Beginning with the line that holds "Módulo 2: SQL" in the data below, give again every line through the one that holds "El archivo incluye", exactly as written.

*** Opening of Data in this exercise ***

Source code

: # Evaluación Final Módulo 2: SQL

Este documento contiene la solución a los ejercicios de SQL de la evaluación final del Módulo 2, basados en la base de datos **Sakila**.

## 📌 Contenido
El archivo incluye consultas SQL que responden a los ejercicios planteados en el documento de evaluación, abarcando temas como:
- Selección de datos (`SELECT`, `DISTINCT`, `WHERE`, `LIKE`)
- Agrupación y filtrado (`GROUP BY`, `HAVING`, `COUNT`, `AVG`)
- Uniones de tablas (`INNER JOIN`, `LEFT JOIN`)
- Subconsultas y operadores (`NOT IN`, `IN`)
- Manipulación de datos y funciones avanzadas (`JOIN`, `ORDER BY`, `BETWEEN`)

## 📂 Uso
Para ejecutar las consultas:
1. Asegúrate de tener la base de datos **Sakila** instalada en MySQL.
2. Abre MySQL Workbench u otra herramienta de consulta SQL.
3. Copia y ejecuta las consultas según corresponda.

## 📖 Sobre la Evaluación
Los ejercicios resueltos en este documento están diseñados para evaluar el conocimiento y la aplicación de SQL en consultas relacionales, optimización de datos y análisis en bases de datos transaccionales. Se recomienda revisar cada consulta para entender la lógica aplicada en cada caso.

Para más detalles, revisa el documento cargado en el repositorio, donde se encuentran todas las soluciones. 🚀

*** Close of Data in this exercise ***

Output for this task:
: # Evaluación Final Módulo 2: SQL

Este documento contiene la solución a los ejercicios de SQL de la evaluación final del Módulo 2, basados en la base de datos **Sakila**.

## 📌 Contenido
El archivo incluye consultas SQL que responden a los ejercicios planteados en el documento de evaluación, abarcando temas como:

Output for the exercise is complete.